Quantcast

The DNAinfo archives brought to you by WNYC.
Read the press release here.

Assistant District Attorney Pleads Guilty to Wiretapping NYPD Love Interest

By Janon Fisher | April 3, 2017 4:39pm
 A former top Brooklyn prosecutor was fired after she was charged with forging judge's signatures to eavesdrop on an NYPD detective.
A former top Brooklyn prosecutor was fired after she was charged with forging judge's signatures to eavesdrop on an NYPD detective.
View Full Caption
Kings County District Attorney/Stock photo

BROOKLYN — The lovelorn Brooklyn prosecutor who forged judges' signatures to eavesdrop on an NYPD detective she dated and another assistant DA who was his new love interest pleaded guilty Monday in federal court.
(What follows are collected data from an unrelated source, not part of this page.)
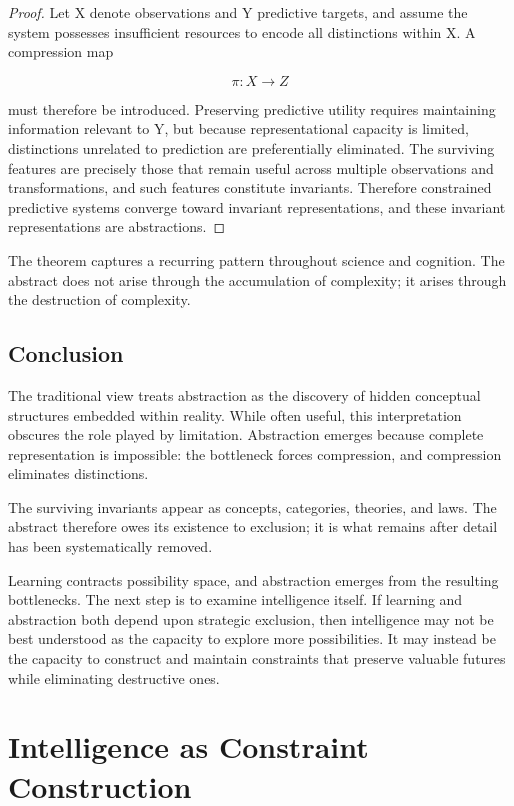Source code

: \documentclass[11pt,oneside]{book}
\theoremstyle{plain}
\theoremstyle{definition}
\theoremstyle{remark}
\begin{document}
\begin{proof}
Let X denote observations and Y predictive targets, and assume the system possesses insufficient resources to encode all distinctions within X. A compression map

\begin{equation}
\pi : X
\rightarrow Z
\end{equation}

must therefore be introduced. Preserving predictive utility requires maintaining information relevant to Y, but because representational capacity is limited, distinctions unrelated to prediction are preferentially eliminated. The surviving features are precisely those that remain useful across multiple observations and transformations, and such features constitute invariants. Therefore constrained predictive systems converge toward invariant representations, and these invariant representations are abstractions.
\end{proof}

The theorem captures a recurring pattern throughout science and cognition. The abstract does not arise through the accumulation of complexity; it arises through the destruction of complexity.

\section{Conclusion}

The traditional view treats abstraction as the discovery of hidden conceptual structures embedded within reality. While often useful, this interpretation obscures the role played by limitation. Abstraction emerges because complete representation is impossible: the bottleneck forces compression, and compression eliminates distinctions.

The surviving invariants appear as concepts, categories, theories, and laws. The abstract therefore owes its existence to exclusion; it is what remains after detail has been systematically removed.

Learning contracts possibility space, and abstraction emerges from the resulting bottlenecks. The next step is to examine intelligence itself. If learning and abstraction both depend upon strategic exclusion, then intelligence may not be best understood as the capacity to explore more possibilities. It may instead be the capacity to construct and maintain constraints that preserve valuable futures while eliminating destructive ones.

\chapter{Intelligence as Constraint Construction}
\end{document}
Tara Lenich, 41, who has since been fired from her top job in an elite drug- and gun-ring unit, admitted to cutting and pasting judges' signatures to get illegal wiretaps approved from June 2015 to November 2016, allowing her to listen in on conversations between the detective and his new flame.

"I'd like to apologize and say that I am sorry for my actions," Lenich said in court.

The crime was originally discovered by the Brooklyn District Attorney's office in November 2016, when an investigator noticed that the wiretap had been authorized for more than a year, an unusual length of time for the unit, according to a law enforcement source.

The U.S. Attorney in Brooklyn took over the case, charging her with illegal wiretapping at the end of March and prompting the Brooklyn District Attorney's office to drop their case on Friday.

Lenich pleaded guilty to illegal wiretapping charges before Judge William Kuntz at about noon on Monday.

She's expected to get well under the maximum 10 years in federal prison in light of her previously clean record and service in the Brooklyn DA's office.

"We look forward to making a case at sentencing that she deserves lenient treatment based on the exemplary life that she has lived," said her lawyer, Gary Farrell.

No date has been set for her sentencing.

At the time of her state charges, the Brooklyn DA's office said that it was reviewing its protocols for wiretaps.